Henry Harteveldt, travel industry analyst and president of Atmosphere Research, explained to TPG that there are two possible outcomes for frequent flyer miles when an airline goes bankrupt. In short, the miles will either survive if the bankruptcy is resolved, such as in the form of a merger, or they may disappear if the airline evaporates into thin air. Although many frequent flyer programs operate separately from the airlines, including Virgin Atlantic’s Flying Club and Virgin Australia’s Velocity, the miles typically become unusable and lose all value once their sponsoring airlines go under.

If you’re worried that an airline may go bankrupt and no other airline will take over the operation, your best bet would be to redeem all of your miles as soon as possible.

Related: What should you do with your miles if an airline is going bankrupt?

Virgin Atlantic might be the next airline to disappear into thin air. (Photo by Daniel Ross/The Points Guy.)

Flying Club redemptions still available

As of now, you can still earn and redeem Virgin Atlantic Flying Club miles as per usual. Unlike some programs which have either frozen redemptions entirely or limited non-flight redemption options, you can still use your miles for things like train tickets, wine, gift cards and more.

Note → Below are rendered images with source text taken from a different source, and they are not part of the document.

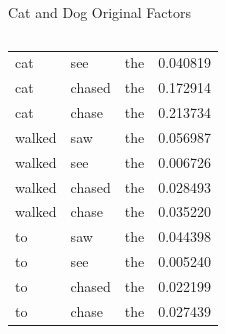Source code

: \documentclass[handout]{beamer}
\begin{document}
\begin{frame}{Cat and Dog Original Factors}
\begin{columns}[T]
\begin{table}
\begin{tabular}{lll|r}
        cat & see & the & 0.040819\\
        cat & chased & the & 0.172914\\
        cat & chase & the & 0.213734\\
        walked & saw & the & 0.056987\\
        walked & see & the & 0.006726\\
        walked & chased & the & 0.028493\\
        walked & chase & the & 0.035220\\
        to & saw & the & 0.044398\\
        to & see & the & 0.005240\\
        to & chased & the & 0.022199\\
        to & chase & the & 0.027439\\
        \hline
      \end{tabular}
    \end{table}
\end{columns}
\end{frame}
\end{document}
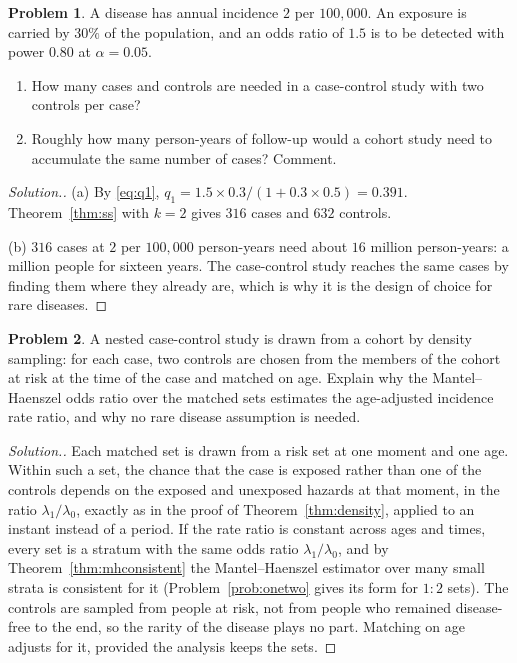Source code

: \documentclass[11pt,a4paper]{article}
\numberwithin{equation}{section}
\theoremstyle{definition}
\newtheorem{problemx}{Problem}[subsection]
\newenvironment{problem}{\begin{problemx}}{\end{problemx}}
\newenvironment{solution}
  {\renewcommand{\qedsymbol}{}\begin{proof}[\textit{Solution}.]}
  {\end{proof}}
\begin{document}
\begin{problem}
A disease has annual incidence $2$ per $100{,}000$. An exposure is carried by $30\%$ of the population, and an odds ratio of $1.5$ is to be detected with
power $0.80$ at $\alpha = 0.05$.
\begin{enumerate}[label=(\alph*)]
\item How many cases and controls are needed in a case-control study with two controls per case?
\item Roughly how many person-years of follow-up would a cohort study need to accumulate the same number of cases? Comment.
\end{enumerate}
\end{problem}

\begin{solution}
(a) By \eqref{eq:q1}, $q_1 = 1.5 \times 0.3/(1 + 0.3 \times 0.5) = 0.391$. Theorem~\ref{thm:ss} with $k = 2$ gives $316$ cases and $632$ controls.

(b) $316$ cases at $2$ per $100{,}000$ person-years need about $16$ million person-years: a million people for sixteen years. The case-control study
reaches the same cases by finding them where they already are, which is why it is the design of choice for rare diseases.
\end{solution}

\begin{problem}
A nested case-control study is drawn from a cohort by density sampling: for each case, two controls are chosen from the members of the
cohort at risk at the time of the case and matched on age. Explain why the Mantel--Haenszel odds ratio over the matched sets estimates
the age-adjusted incidence rate ratio, and why no rare disease assumption is needed.
\end{problem}

\begin{solution}
Each matched set is drawn from a risk set at one moment and one age. Within such a set, the chance that the case is exposed rather than one
of the controls depends on the exposed and unexposed hazards at that moment, in the ratio $\lambda_1/\lambda_0$, exactly as in the proof of
Theorem~\ref{thm:density}, applied to an instant instead of a period. If the rate ratio is constant across ages and times, every set is a
stratum with the same odds ratio $\lambda_1/\lambda_0$, and by Theorem~\ref{thm:mhconsistent} the Mantel--Haenszel estimator over many small strata is
consistent for it (Problem~\ref{prob:onetwo} gives its form for $1{:}2$ sets). The controls are sampled from people at risk, not from people who
remained disease-free to the end, so the rarity of the disease plays no part. Matching on age adjusts for it, provided the analysis keeps the
sets.
\end{solution}
\end{document}
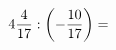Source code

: \documentclass[preview]{standalone}
\begin{document}
\begin{align*}
4 { 4 \over 17 }  :  \left( - { 10 \over 17 } \right)  =
\end{align*}
\end{document}
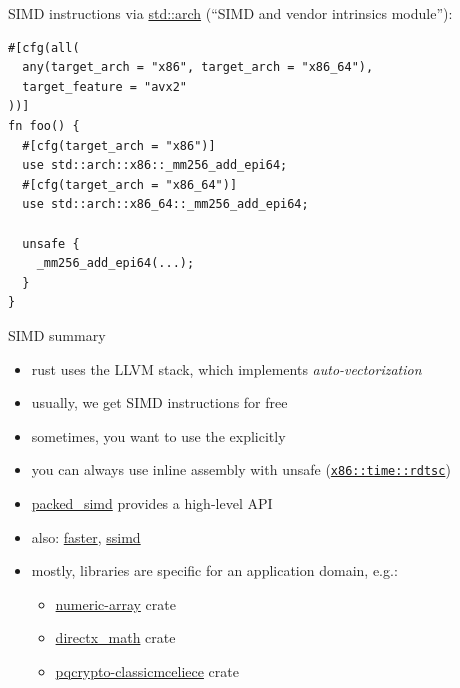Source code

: \documentclass{beamer}
\begin{document}
\begin{frame}[fragile]{SIMD instructions}
  via \href{https://doc.rust-lang.org/1.29.0/std/arch/}{std::arch} (\enquote{SIMD and vendor intrinsics module}):

  \begin{verbatim}
#[cfg(all(
  any(target_arch = "x86", target_arch = "x86_64"),
  target_feature = "avx2"
))]
fn foo() {
  #[cfg(target_arch = "x86")]
  use std::arch::x86::_mm256_add_epi64;
  #[cfg(target_arch = "x86_64")]
  use std::arch::x86_64::_mm256_add_epi64;

  unsafe {
    _mm256_add_epi64(...);
  }
}
  \end{verbatim}
\end{frame}

\begin{frame}[fragile]{SIMD summary}
  \begin{itemize}
    \item rust uses the LLVM stack, which implements \emph{auto-vectorization}
    \item usually, we get SIMD instructions for free
    \item sometimes, you want to use the explicitly
    \item you can always use inline assembly with unsafe (\texttt{\href{https://docs.rs/x86/0.29.0/x86/time/fn.rdtsc.html}{x86::time::rdtsc}})
    \item \href{https://github.com/rust-lang/packed_simd}{packed\_simd} provides a high-level API
    \item also: \href{https://crates.io/crates/faster}{faster}, \href{https://crates.io/crates/ssimd}{ssimd}
    \item mostly, libraries are specific for an application domain, e.g.:
    \begin{itemize}
      \item \href{https://github.com/novacrazy/numeric-array}{numeric-array} crate
      \item \href{https://crates.io/crates/directx_math}{directx\_math} crate
      \item \href{https://crates.io/crates/pqcrypto-classicmceliece}{pqcrypto-classicmceliece} crate
    \end{itemize}
  \end{itemize}
\end{frame}

\end{document}
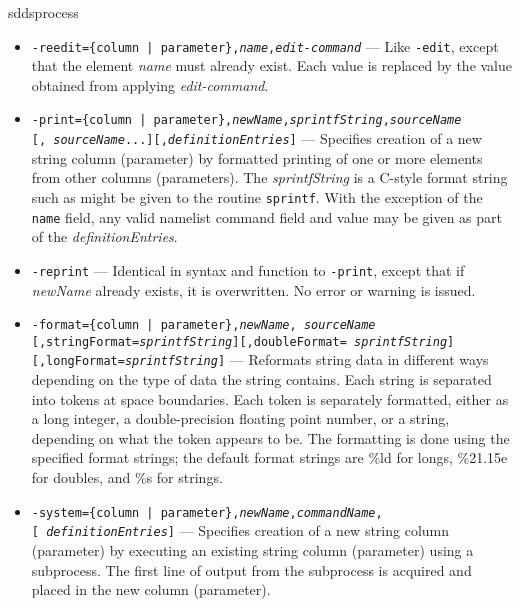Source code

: \begin{sddsprog}{sddsprocess}
\begin{itemize}
\begin{itemize}
        If {\em sourceName} contains wildcards, then {\em newName} must contain at least one occurrence of the string
``\%s''.  In this case, for each name that matches {\em sourceName}, an additional element is created, with a
name created by substituting the name for ``\%s'' in {\em newName}.

         \item {\tt -reedit=\{column | parameter\},{\em name},{\em edit-command}} --- Like {\tt -edit},
except that the element {\em name} must already exist.  Each value is replaced by the value obtained from
applying {\em edit-command}.
         
        \item {\tt -print=\{column | parameter\},{\em newName},{\em sprintfString},{\em sourceName}}\\ {\tt [,{\em
sourceName}...][,{\em definitionEntries}]} --- Specifies creation of a new string column (parameter) by formatted
printing of one or more elements from other columns (parameters).  The {\em sprintfString} is a C-style format string
such as might be given to the routine {\tt sprintf}.  With the exception of the {\tt name} field, any valid namelist
command field and value may be given as part of the {\em definitionEntries}.

        \item {\tt -reprint} --- Identical in syntax and function to {\tt -print}, except that if {\em newName} 
already exists, it is overwritten.  No error or warning is issued.

        \item {\tt -format=\{column | parameter\},{\em newName},{\em
sourceName}} \\ {\tt [,stringFormat={\em sprintfString}][,doubleFormat={\em
sprintfString}]} \\ {\tt [,longFormat={\em sprintfString}]} --- Reformats string
data in different ways depending on the type of data the string
contains.  Each string is separated into tokens at space boundaries.
Each token is separately formatted, either as a long integer, a
double-precision floating point number, or a string, depending on what
the token appears to be.  The formatting is done using the specified
format strings; the default format strings are \%ld for longs,
\%21.15e for doubles, and \%s for strings.

         \item {\tt -system=\{column | parameter\},{\em newName},{\em commandName},}\\ {\tt [{\em
definitionEntries}]} --- Specifies creation of a new string column (parameter) by executing an existing string
column (parameter) using a subprocess.  The first line of output from the subprocess is acquired and placed in the
new column (parameter).


\end{itemize}
\end{itemize}
\end{sddsprog}
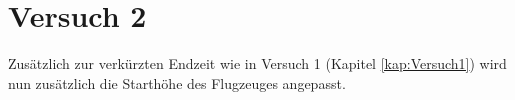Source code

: %















\newpage
\section{Versuch 2}\label{kap:Versuch2}
Zusätzlich zur verkürzten Endzeit wie in Versuch 1 (Kapitel \ref{kap:Versuch1}) wird nun zusätzlich die Starthöhe des Flugzeuges angepasst.

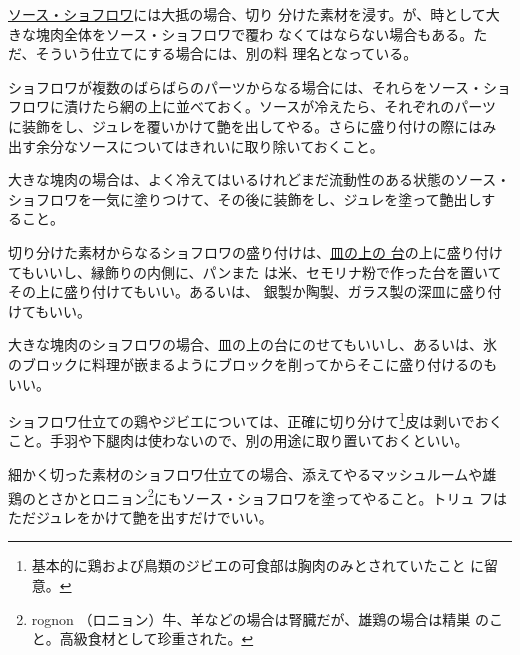 

\protect\hyperlink{sauce-chaud-froid-ordinaire}{ソース・ショフロワ}には大抵の場合、切り
分けた素材を浸す。が、時として大きな塊肉全体をソース・ショフロワで覆わ
なくてはならない場合もある。ただ、そういう仕立てにする場合には、別の料
理名となっている。

ショフロワが複数のばらばらのパーツからなる場合には、それらをソース・ショ
フロワに漬けたら網の上に並べておく。ソースが冷えたら、それぞれのパーツ
に装飾をし、ジュレを覆いかけて艶を出してやる。さらに盛り付けの際にはみ
出す余分なソースについてはきれいに取り除いておくこと。

大きな塊肉の場合は、よく冷えてはいるけれどまだ流動性のある状態のソース・
ショフロワを一気に塗りつけて、その後に装飾をし、ジュレを塗って艶出しす
ること。

切り分けた素材からなるショフロワの盛り付けは、\protect\hyperlink{fonds-de-plats}{皿の上の
台}の上に盛り付けてもいいし、縁飾りの内側に、パンまた
は米、セモリナ粉で作った台を置いてその上に盛り付けてもいい。あるいは、
銀製か陶製、ガラス製の深皿に盛り付けてもいい。

大きな塊肉のショフロワの場合、皿の上の台にのせてもいいし、あるいは、氷
のブロックに料理が嵌まるようにブロックを削ってからそこに盛り付けるのも
いい。

ショフロワ仕立ての鶏やジビエについては、正確に切り分けて\footnote{基本的に鶏および鳥類のジビエの可食部は胸肉のみとされていたこと
  に留意。}皮は剥いでおく
こと。手羽や下腿肉は使わないので、別の用途に取り置いておくといい。

細かく切った素材のショフロワ仕立ての場合、添えてやるマッシュルームや雄
鶏のとさかとロニョン\footnote{rognon
  （ロニョン）牛、羊などの場合は腎臓だが、雄鶏の場合は精巣
  のこと。高級食材として珍重された。}にもソース・ショフロワを塗ってやること。トリュ
フはただジュレをかけて艶を出すだけでいい。
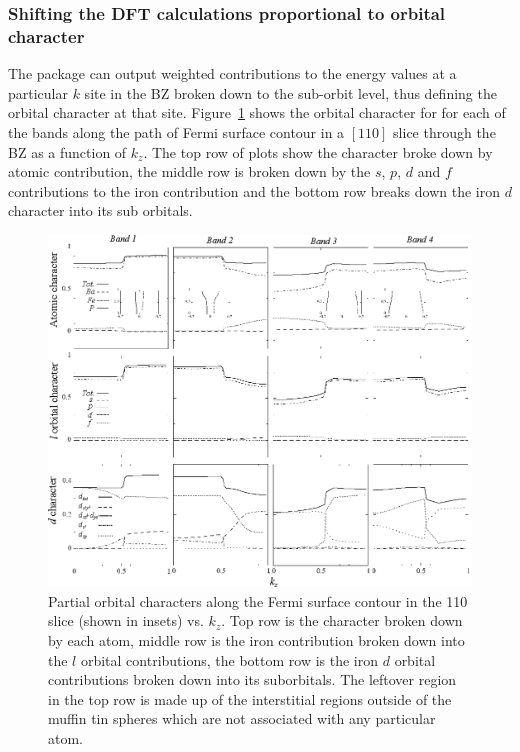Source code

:\subsubsection{Shifting the \ac{DFT} calculations proportional to orbital character}
\label{Sec:ResD:ShiftingDFTPropToOrbitalCharacter}

The \WIEN package can output weighted contributions to the energy values at a particular $k$ site in the \ac{BZ} broken down to the sub-orbit level, thus defining the orbital character at that site. Figure~\ref{Fig:ResD:Band2DCharacterVsKz} shows the orbital character for for each of the bands along the path of Fermi surface contour in a $[110]$ slice through the \BaFeP \ac{BZ} as a function of $k_z$. The top row of plots show the character broke down by atomic contribution, the middle row is broken down by the $s$, $p$, $d$ and $f$ contributions to the iron contribution and the bottom row breaks down the iron $d$ character into its sub orbitals.
\begin{figure}[htbp]
    \begin{center}
        \includegraphics[scale=1.15]{Chapter-dHvABaFe2P2/Figures/AngleDepMeasurements/BandCharacterVsKz/AllBandCharacterVsKz}
        \caption{Partial orbital characters along the Fermi surface contour in the 110 slice (shown in insets) vs. $k_z$. Top row is the character broken down by each atom, middle row is the iron contribution broken down into the $l$ orbital contributions, the bottom row is the iron $d$ orbital contributions broken down into its suborbitals. The leftover region in the top row is made up of the interstitial regions outside of the muffin tin spheres which are not associated with any particular atom.}
        \label{Fig:ResD:Band2DCharacterVsKz}
    \end{center}
\end{figure}

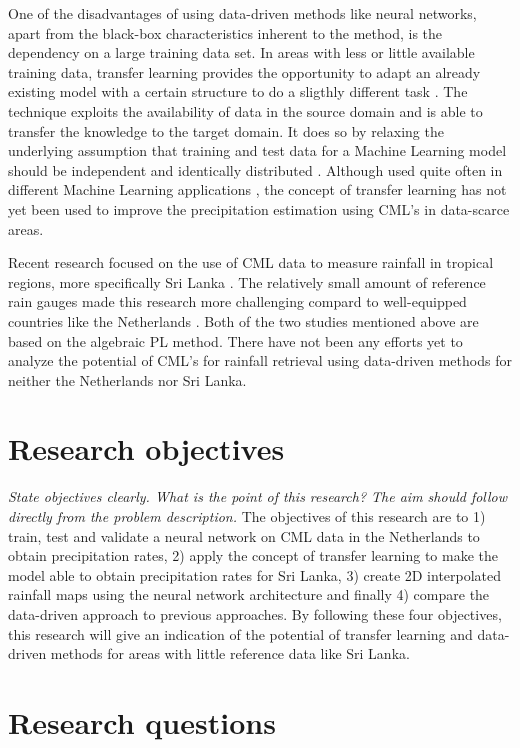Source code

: \documentclass[twocolumn, 10pt, a4paper]{article}
\begin{document}
	One of the disadvantages of using data-driven methods like neural networks, apart from the black-box characteristics inherent to the method, is the dependency on a large training data set. In areas with less or little available training data, transfer learning provides the opportunity to adapt an already existing model with a certain structure to do a sligthly different task \cite{TanYear}. The technique exploits the availability of data in the source domain and is able to transfer the knowledge to the target domain. It does so by relaxing the underlying assumption that training and test data for a Machine Learning model should be independent and identically distributed \cite{Weiss2016}. Although used quite often in different Machine Learning applications \cite{Zhuang2021}, the concept of transfer learning has not yet been used to improve the precipitation estimation using CML's in data-scarce areas. 
	
	Recent research focused on the use of CML data to measure rainfall in tropical regions, more specifically Sri Lanka \cite{Overeem2021}. The relatively small amount of reference rain gauges made this research more challenging compard to well-equipped countries like the Netherlands \cite{Overeem2013}. Both of the two studies mentioned above are based on the algebraic PL method. There have not been any efforts yet to analyze the potential of CML's for rainfall retrieval using data-driven methods for neither the Netherlands nor Sri Lanka. 

	
	\section{Research objectives}
	
	\textit{State objectives clearly. What is the point of this research? The aim should follow directly from the problem description.}
	The objectives of this research are to 1) train, test and validate a neural network on CML data in the Netherlands to obtain precipitation rates, 2) apply the concept of transfer learning to make the model able to obtain precipitation rates for Sri Lanka, 3) create 2D interpolated rainfall maps using the neural network architecture and finally 4) compare the data-driven approach to previous approaches. By following these four objectives, this research will give an indication of the potential of transfer learning and data-driven methods for areas with little reference data like Sri Lanka. 
	 
	
	\section{Research questions}
	
\end{document}
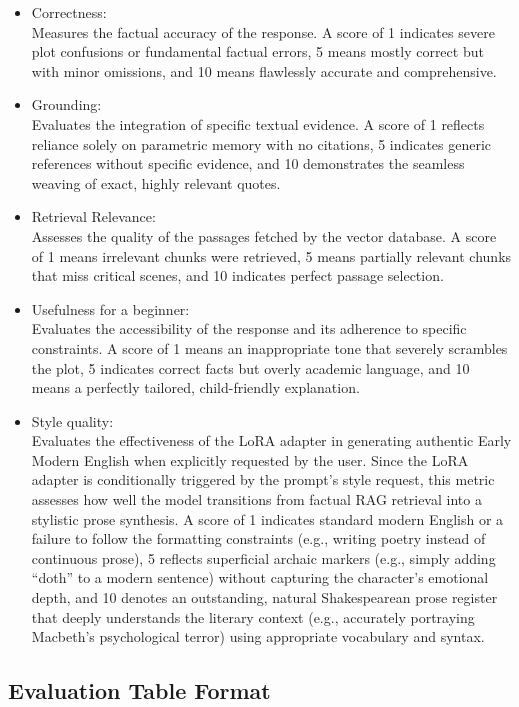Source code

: \documentclass[10pt,conference]{IEEEtran}
\begin{document}
\begin{itemize}
    \item Correctness:\\
    Measures the factual accuracy of the response. A score of 1 indicates severe plot confusions or fundamental factual errors, 5 means mostly correct but with minor omissions, and 10 means flawlessly accurate and comprehensive.
    \item Grounding:\\
    Evaluates the integration of specific textual evidence. A score of 1 reflects reliance solely on parametric memory with no citations, 5 indicates generic references without specific evidence, and 10 demonstrates the seamless weaving of exact, highly relevant quotes.
    \item Retrieval Relevance:\\
    Assesses the quality of the passages fetched by the vector database. A score of 1 means irrelevant chunks were retrieved, 5 means partially relevant chunks that miss critical scenes, and 10 indicates perfect passage selection.
    \item Usefulness for a beginner:\\
    Evaluates the accessibility of the response and its adherence to specific constraints. A score of 1 means an inappropriate tone that severely scrambles the plot, 5 indicates correct facts but overly academic language, and 10 means a 	perfectly tailored, child-friendly explanation.
    \item Style quality:\\
    Evaluates the effectiveness of the LoRA adapter in generating authentic Early Modern English when explicitly requested by the user. Since the LoRA adapter is conditionally 	triggered by the prompt's style request, this metric assesses how 	well the model transitions from factual RAG retrieval into a stylistic prose synthesis. A score of 1 indicates standard modern English or a failure to follow the formatting constraints (e.g., writing poetry instead of continuous prose), 5 reflects superficial archaic markers (e.g., simply adding “doth” to a modern sentence) without capturing the character's emotional depth, and 10 denotes an outstanding, natural Shakespearean prose register that deeply understands the literary context (e.g., accurately portraying Macbeth's psychological terror) using appropriate vocabulary and syntax.
\end{itemize}

\subsection{Evaluation Table Format}
\end{document}
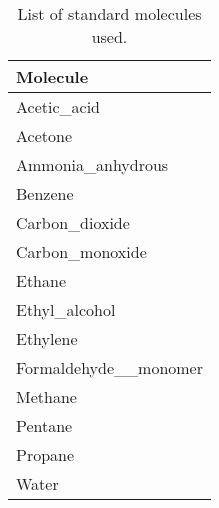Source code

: \begin{longtable}{|l|} 
\caption{List of standard molecules used.}\\ \hline
\toprule
\textbf{Molecule}\\ \hline
\endhead
Acetic\_acid\\ \hline
Acetone\\ \hline
Ammonia\_anhydrous\\ \hline
Benzene\\ \hline
Carbon\_dioxide\\ \hline
Carbon\_monoxide\\ \hline
Ethane\\ \hline
Ethyl\_alcohol\\ \hline
Ethylene\\ \hline
Formaldehyde\_\_monomer\\ \hline
Methane\\ \hline
Pentane\\ \hline
Propane\\ \hline
Water\\ \hline
\bottomrule
\end{longtable}
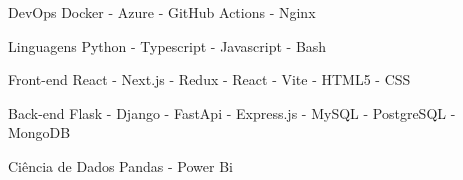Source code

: 

\begin{cvskills}

  \cvskill
    {DevOps} %
    {Docker - Azure - GitHub Actions - Nginx} %

  \cvskill
    {Linguagens} %
    {Python - Typescript - Javascript - Bash} %

  \cvskill
      {Front-end} %
      {React - Next.js - Redux - React - Vite - HTML5 - CSS} %

  \cvskill
    {Back-end} %
    {Flask - Django - FastApi - Express.js -  MySQL - PostgreSQL - MongoDB} %

  \cvskill
    {Ciência de Dados} %
    {Pandas - Power Bi} %

\end{cvskills}
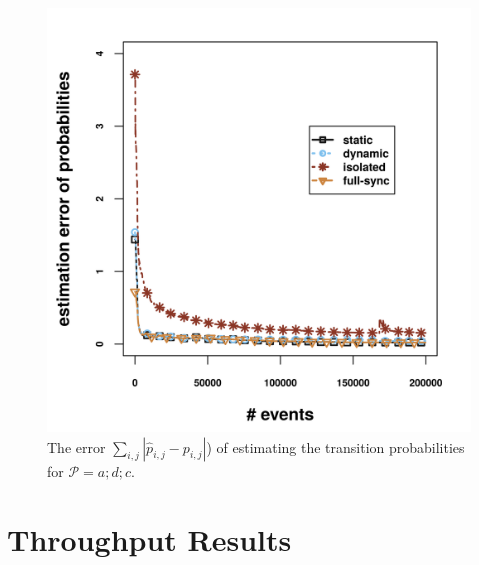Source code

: \begin{figure}[H]
	\centering
	\includegraphics[width=\textwidth,keepaspectratio]{chapters/figures/synthetic/new/error_synthetic.png}
	
	\caption{The error  $\sum_{i,j} |\hat{p}_{i,j} - {p}_{i,j}|$) of estimating the transition probabilities  for $\mathcal{P}=a;d;c$.}
	\label{fig:error_synthetic}
\end{figure}




  


\section{Throughput Results}
\label{sec:throughput}

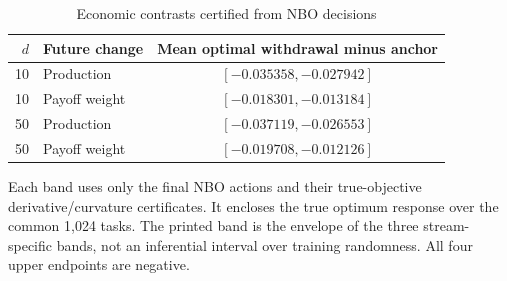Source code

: \begin{table}[htbp]\centering\small
\caption{Economic contrasts certified from NBO decisions}\label{tab:r21nbocontrasts}
\begin{tabular}{rlc}\toprule
$d$ & Future change & Mean optimal withdrawal minus anchor\\ \midrule
10 & Production & $[-0.035358,-0.027942]$\\
10 & Payoff weight & $[-0.018301,-0.013184]$\\
50 & Production & $[-0.037119,-0.026553]$\\
50 & Payoff weight & $[-0.019708,-0.012126]$\\
\bottomrule\end{tabular}
\par\smallskip\begin{minipage}{.98\textwidth}\footnotesize Each band uses only the final NBO actions and their true-objective derivative/curvature certificates. It encloses the true optimum response over the common 1,024 tasks. The printed band is the envelope of the three stream-specific bands, not an inferential interval over training randomness. All four upper endpoints are negative.\end{minipage}
\end{table}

You can also still transfer your miles to hotel partners like Hilton and IHG.

It should go without saying that you’ll get the greatest value from your miles with flight redemptions. Although booking Virgin Atlantic flights might not be a good idea, you can consider making a future booking on a partner airline like Delta. Some sweet spots in the Flying Club program include Delta One Suites to Europe for 50,000 miles + $5.60 one-way and cheap premium-cabin awards to Japan on ANA. Just know that you might not be able to change or cancel the reservation in the future if the airline has gone bankrupt. Although less likely, there’s also the risk that the partner airline may not honor reservations from a now defunct airline, as was the case with some Star Alliance carriers when Avianca Brazil went bankrupt last year. There’s a chance that Delta’s 49% stake in the airline results in Flying Club miles still being redeemable for Delta flights if Virgin goes down, similar to how Etihad extended the ability to book on its flights using topbonus miles after Air Berlin ceased operations, but there’s no guarantee that this will happen.

Related: TPG Points Lab: Save miles booking Delta awards with Virgin Atlantic

While the transfer ratios are suboptimal, transferring your miles to a hotel partner should be a safe bet and won’t require you to commit to a trip right now. You can transfer Flying Club miles to Hilton Honors points at a ratio of 2 miles to 3 points, meaning you’ll get 0.9 cents of value per Flying Club mile based on TPG valuations. Flying Club miles transfer to IHG Rewards points at a 1:1 ratio so you’ll get 0.5 cents per point.

Related: Not traveling for now? How to maximize your reward points on non-travel redemptions

If you find yourself with hundreds of thousands (or millions) of Virgin Atlantic miles, here are some more unique experiences you can trade them in for:

  • Virgin Balloon Flights: 30,000 miles will get you a three- to four-hour ballooning experience.
  • Mount Rochelle: Stay at Sir Richard Branson’s Cape Town winery for three nights for 180,000 miles.
  • Kasbah Tamadot: Spend three nights in Branson’s Atlas Mountain retreat in Morocco for 255,000 miles.
  • The Lodge: Stay three nights in one bedroom of Branson’s nine-bedroom Swiss Alpine resort during the summer for 380,000 miles.
  • Mahali Mzuri: Spend three nights in a “luxury tent” at a Kenyan safari camp for 600,000 miles or five nights for 850,000 miles.
  • Ulusaba Private Game Reserve: 600,000 miles for a three-night stay for two people in a Safari Lodge room or 850,000 miles for a five-night stay  for two people in a Safari Lodge room

If you have 2,000,000 miles (earned entirely from Virgin Atlantic flights) you can enter for a raffle to fly in space on Virgin Galactic once commercial flights begin operating. Alternatively, you can donate as few as 2,000 Flying Club miles to WE (formerly Free The Children).

Bottom line

Being a 1:1 transfer partner of most major transferable points programs — American Express Membership Rewards, Chase Ultimate Rewards, Citi ThankYou Rewards and Diners Club — the Flying Club program has been an integral part of many award travelers’ rewards strategies. With over 8,500 employees and a fleet of over 40 aircraft, there’s a fair chance that the airline and its loyalty program wouldn’t simply disappear, but if you’re worried about its fate and are sitting on a stockpile of miles, you may want to play it safe and empty your account while you still can.